* WORK TO COMPLETE:
Filter the entries below, keeping only lines with "kaelzhang".

[Recorded data]
# # #

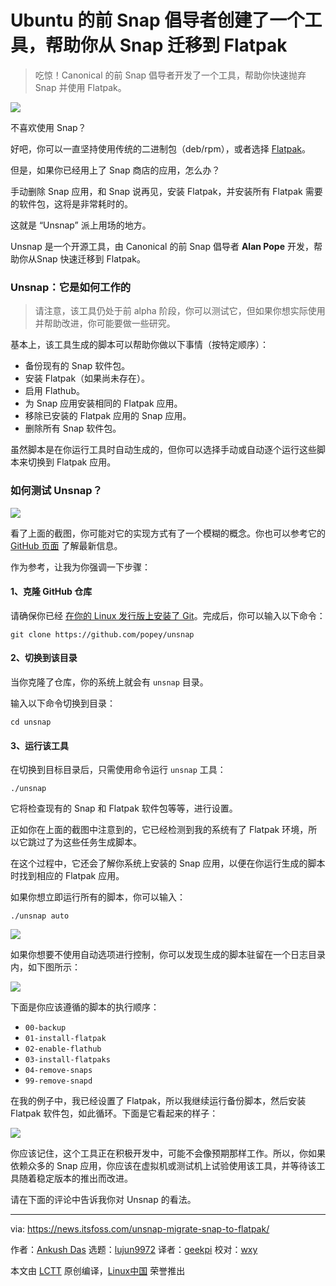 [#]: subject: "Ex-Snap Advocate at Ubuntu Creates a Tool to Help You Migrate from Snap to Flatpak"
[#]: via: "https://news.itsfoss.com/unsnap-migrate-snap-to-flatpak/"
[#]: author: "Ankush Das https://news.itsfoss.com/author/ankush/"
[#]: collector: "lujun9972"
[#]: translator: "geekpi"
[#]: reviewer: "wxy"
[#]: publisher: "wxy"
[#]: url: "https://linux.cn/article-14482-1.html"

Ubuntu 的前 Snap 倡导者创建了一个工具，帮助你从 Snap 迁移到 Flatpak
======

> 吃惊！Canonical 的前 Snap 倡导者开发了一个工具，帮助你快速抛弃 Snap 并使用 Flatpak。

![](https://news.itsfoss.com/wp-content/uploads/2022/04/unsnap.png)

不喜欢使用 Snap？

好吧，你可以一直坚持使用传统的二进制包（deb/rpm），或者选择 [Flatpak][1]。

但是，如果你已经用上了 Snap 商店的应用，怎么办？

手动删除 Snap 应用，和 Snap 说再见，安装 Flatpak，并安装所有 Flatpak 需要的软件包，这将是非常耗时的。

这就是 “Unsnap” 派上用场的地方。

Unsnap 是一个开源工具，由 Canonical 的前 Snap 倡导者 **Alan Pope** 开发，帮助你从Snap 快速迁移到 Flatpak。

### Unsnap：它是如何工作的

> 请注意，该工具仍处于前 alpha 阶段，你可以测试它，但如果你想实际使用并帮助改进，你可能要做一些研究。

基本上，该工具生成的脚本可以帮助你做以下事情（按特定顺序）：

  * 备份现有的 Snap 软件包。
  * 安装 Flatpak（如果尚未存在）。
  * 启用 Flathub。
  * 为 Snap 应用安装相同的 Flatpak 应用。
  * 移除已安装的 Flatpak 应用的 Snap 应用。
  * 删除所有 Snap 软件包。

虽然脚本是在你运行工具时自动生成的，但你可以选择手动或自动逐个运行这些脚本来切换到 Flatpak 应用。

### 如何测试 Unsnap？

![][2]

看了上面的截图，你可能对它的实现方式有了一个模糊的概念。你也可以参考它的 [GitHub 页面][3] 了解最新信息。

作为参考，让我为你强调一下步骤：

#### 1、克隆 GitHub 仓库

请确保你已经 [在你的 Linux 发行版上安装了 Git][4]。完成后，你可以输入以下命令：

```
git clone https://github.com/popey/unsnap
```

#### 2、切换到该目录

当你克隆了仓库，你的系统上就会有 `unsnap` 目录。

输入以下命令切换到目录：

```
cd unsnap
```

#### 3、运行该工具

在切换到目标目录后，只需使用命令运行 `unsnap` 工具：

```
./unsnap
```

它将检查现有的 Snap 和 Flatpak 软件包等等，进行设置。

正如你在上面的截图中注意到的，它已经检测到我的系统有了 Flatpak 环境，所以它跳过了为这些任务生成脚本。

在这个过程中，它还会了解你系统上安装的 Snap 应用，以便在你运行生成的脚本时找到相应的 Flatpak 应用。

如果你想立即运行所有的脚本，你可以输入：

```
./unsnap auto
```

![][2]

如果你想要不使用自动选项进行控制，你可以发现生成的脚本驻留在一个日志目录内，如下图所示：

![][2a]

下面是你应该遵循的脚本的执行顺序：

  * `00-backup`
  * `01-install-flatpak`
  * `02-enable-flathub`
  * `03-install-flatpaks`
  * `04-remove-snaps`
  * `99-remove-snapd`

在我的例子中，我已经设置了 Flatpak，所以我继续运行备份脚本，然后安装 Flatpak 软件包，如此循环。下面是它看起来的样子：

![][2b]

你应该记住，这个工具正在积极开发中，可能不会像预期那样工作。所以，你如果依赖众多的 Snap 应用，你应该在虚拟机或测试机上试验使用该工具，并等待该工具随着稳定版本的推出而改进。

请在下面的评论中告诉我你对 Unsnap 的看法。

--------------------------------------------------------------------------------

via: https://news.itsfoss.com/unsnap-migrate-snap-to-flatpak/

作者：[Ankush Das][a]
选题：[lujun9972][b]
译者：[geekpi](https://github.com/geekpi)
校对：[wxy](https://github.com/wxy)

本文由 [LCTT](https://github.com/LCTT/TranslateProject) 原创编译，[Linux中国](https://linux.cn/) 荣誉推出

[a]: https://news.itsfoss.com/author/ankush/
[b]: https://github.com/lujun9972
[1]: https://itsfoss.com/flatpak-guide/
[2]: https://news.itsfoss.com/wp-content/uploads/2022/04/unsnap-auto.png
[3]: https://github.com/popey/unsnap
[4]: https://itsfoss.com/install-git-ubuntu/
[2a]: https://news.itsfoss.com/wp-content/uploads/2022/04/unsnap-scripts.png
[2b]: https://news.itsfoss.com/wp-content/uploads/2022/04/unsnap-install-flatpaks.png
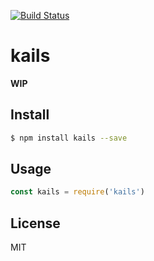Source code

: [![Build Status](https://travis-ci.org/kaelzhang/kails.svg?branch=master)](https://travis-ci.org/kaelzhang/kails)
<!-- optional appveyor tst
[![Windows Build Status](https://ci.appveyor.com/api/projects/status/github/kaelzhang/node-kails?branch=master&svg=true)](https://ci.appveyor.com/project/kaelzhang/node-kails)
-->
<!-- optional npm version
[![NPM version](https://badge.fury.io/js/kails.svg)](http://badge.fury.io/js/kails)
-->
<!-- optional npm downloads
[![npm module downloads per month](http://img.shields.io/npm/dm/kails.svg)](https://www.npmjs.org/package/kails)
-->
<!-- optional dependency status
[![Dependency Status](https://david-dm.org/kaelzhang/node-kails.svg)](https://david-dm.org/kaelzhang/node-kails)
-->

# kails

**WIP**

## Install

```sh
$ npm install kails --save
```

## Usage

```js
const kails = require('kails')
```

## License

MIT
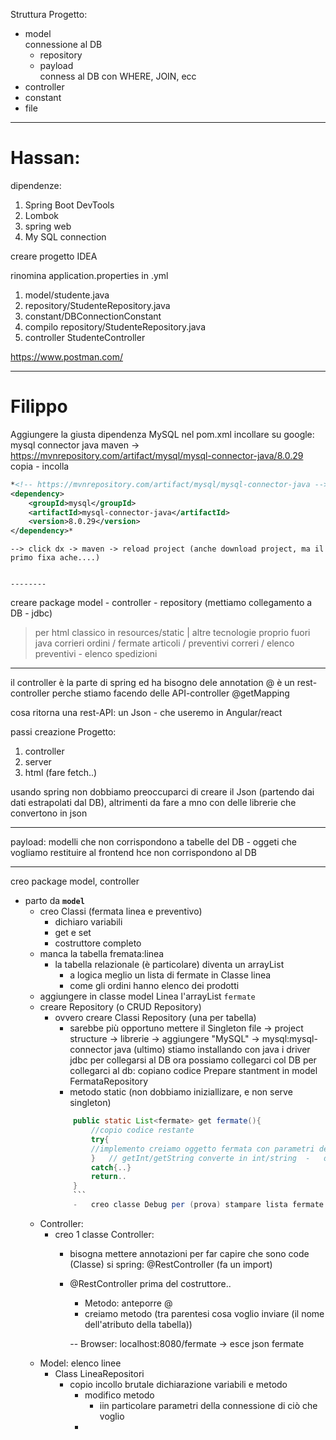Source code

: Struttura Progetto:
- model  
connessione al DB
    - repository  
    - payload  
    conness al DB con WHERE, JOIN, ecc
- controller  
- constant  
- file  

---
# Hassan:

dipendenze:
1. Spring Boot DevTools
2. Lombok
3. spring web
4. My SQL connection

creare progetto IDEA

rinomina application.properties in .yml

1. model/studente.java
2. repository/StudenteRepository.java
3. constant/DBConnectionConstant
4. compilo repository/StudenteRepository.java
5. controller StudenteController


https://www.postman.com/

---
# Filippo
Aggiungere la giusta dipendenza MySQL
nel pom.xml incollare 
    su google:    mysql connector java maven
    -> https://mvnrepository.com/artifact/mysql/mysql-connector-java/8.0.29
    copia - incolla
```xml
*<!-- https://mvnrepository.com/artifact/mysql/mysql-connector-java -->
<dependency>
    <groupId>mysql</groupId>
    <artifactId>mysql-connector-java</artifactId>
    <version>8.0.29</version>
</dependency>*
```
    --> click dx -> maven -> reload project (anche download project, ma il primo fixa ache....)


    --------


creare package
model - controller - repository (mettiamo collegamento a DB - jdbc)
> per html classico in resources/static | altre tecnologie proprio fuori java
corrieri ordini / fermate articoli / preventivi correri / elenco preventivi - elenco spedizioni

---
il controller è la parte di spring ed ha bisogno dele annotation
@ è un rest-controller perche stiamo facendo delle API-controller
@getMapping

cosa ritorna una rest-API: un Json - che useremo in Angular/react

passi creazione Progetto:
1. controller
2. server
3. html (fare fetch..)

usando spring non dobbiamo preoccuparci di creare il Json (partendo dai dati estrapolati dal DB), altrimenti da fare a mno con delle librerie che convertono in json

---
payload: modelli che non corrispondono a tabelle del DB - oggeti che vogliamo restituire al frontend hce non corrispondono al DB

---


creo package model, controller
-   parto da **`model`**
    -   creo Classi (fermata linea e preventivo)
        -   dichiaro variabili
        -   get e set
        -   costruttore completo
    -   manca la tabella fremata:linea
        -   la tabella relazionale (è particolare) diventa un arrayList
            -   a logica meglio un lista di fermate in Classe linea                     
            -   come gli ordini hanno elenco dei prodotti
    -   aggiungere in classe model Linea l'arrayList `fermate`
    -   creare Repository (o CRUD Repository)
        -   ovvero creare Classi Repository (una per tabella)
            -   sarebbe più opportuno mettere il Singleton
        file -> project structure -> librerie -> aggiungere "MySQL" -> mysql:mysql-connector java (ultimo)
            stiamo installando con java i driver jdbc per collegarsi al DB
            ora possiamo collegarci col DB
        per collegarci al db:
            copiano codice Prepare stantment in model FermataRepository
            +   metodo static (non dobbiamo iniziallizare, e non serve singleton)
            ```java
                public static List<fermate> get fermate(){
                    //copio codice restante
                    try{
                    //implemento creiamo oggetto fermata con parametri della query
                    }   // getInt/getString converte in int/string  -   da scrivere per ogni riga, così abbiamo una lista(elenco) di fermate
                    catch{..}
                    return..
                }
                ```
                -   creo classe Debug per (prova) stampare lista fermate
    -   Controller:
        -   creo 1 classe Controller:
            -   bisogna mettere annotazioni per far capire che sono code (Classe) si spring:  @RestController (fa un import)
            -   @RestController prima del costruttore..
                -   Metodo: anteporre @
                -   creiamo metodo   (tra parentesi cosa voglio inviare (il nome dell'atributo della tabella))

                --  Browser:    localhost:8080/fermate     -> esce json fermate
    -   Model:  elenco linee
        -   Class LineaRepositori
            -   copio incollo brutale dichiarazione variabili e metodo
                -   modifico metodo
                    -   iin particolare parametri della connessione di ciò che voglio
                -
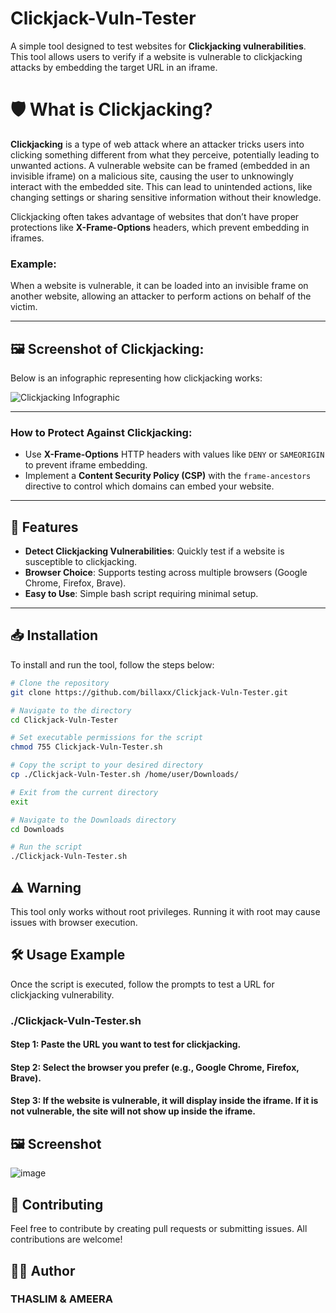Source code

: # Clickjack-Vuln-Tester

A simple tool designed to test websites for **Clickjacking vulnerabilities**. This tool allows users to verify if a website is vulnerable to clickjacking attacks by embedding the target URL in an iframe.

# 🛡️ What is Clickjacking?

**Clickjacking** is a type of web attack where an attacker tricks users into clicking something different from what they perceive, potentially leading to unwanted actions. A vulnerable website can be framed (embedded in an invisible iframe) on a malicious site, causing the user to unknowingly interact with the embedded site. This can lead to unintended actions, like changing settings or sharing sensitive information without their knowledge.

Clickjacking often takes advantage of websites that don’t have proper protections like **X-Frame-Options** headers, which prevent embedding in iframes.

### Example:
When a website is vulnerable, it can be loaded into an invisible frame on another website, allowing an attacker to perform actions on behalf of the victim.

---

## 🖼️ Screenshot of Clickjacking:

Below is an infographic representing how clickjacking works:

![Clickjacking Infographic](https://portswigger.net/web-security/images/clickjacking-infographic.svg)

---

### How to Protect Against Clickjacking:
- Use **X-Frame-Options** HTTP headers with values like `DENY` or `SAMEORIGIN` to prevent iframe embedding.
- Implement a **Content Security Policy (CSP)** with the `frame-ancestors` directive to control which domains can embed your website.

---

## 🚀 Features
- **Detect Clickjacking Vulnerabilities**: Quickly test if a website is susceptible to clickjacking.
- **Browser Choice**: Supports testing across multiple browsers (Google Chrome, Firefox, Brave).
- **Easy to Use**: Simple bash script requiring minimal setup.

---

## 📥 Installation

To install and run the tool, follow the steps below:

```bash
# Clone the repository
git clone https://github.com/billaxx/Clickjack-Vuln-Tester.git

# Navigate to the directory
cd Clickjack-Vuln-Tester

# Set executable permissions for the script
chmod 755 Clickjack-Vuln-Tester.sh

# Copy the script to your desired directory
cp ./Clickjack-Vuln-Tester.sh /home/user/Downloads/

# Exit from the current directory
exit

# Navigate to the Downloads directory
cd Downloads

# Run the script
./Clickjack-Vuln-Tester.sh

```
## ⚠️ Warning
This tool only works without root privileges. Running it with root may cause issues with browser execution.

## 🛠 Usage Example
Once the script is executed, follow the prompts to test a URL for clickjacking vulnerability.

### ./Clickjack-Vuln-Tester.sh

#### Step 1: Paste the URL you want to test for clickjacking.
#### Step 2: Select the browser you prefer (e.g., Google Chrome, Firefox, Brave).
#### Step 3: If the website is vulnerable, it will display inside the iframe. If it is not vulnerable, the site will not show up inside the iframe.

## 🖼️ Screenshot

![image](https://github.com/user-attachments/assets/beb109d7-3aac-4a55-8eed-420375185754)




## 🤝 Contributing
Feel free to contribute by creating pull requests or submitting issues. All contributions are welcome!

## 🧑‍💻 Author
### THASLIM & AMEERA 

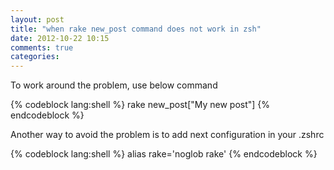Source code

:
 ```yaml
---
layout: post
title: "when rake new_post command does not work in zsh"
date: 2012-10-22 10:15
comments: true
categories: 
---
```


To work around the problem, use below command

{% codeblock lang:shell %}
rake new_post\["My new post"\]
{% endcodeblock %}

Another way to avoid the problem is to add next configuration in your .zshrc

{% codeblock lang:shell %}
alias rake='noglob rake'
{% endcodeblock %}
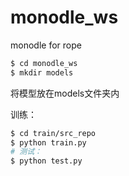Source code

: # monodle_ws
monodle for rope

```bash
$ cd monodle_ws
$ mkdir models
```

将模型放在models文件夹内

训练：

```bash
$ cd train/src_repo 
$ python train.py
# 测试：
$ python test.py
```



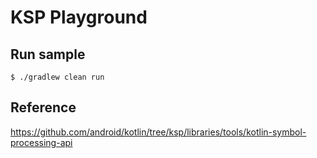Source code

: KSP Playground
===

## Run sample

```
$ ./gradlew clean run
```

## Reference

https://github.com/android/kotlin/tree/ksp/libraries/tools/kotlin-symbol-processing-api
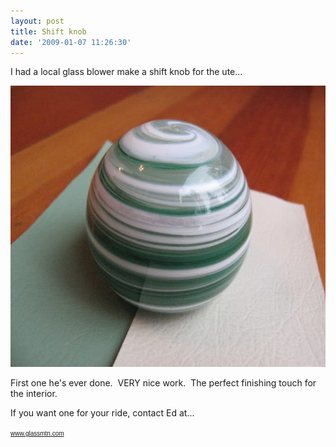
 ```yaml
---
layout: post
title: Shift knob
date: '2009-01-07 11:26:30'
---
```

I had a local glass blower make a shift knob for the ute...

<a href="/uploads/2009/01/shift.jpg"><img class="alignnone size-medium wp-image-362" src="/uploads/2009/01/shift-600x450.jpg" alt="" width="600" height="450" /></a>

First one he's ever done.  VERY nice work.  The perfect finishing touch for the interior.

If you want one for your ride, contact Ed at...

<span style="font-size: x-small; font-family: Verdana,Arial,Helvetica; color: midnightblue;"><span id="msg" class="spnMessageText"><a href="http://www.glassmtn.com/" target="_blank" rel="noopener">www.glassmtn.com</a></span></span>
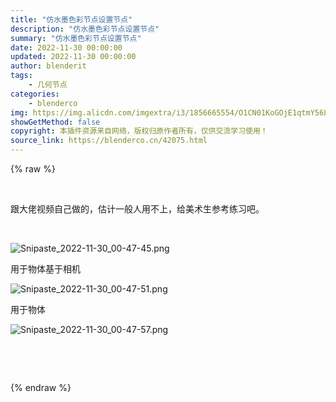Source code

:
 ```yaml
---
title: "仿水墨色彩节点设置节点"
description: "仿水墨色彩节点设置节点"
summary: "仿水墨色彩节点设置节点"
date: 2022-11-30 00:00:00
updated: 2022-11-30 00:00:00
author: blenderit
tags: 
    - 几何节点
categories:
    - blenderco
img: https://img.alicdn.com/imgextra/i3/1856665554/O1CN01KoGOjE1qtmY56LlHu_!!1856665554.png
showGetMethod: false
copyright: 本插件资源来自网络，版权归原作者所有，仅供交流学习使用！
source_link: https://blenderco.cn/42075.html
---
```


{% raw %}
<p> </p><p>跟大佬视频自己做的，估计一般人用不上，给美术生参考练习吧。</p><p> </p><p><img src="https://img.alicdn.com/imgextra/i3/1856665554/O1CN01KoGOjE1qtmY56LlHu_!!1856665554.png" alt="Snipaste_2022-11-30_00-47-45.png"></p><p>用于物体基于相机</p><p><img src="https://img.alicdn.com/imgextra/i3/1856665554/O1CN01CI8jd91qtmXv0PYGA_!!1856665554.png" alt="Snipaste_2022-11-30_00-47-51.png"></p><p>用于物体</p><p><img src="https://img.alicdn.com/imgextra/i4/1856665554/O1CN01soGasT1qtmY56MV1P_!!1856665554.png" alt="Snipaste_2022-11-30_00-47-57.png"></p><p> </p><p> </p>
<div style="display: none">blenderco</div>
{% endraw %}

# # #

* ANSWER BOX:
: [![Build Status](https://travis-ci.org/kaelzhang/kails.svg?branch=master)](https://travis-ci.org/kaelzhang/kails)
[![Windows Build Status](https://ci.appveyor.com/api/projects/status/github/kaelzhang/node-kails?branch=master&svg=true)](https://ci.appveyor.com/project/kaelzhang/node-kails)
[![Dependency Status](https://david-dm.org/kaelzhang/node-kails.svg)](https://david-dm.org/kaelzhang/node-kails)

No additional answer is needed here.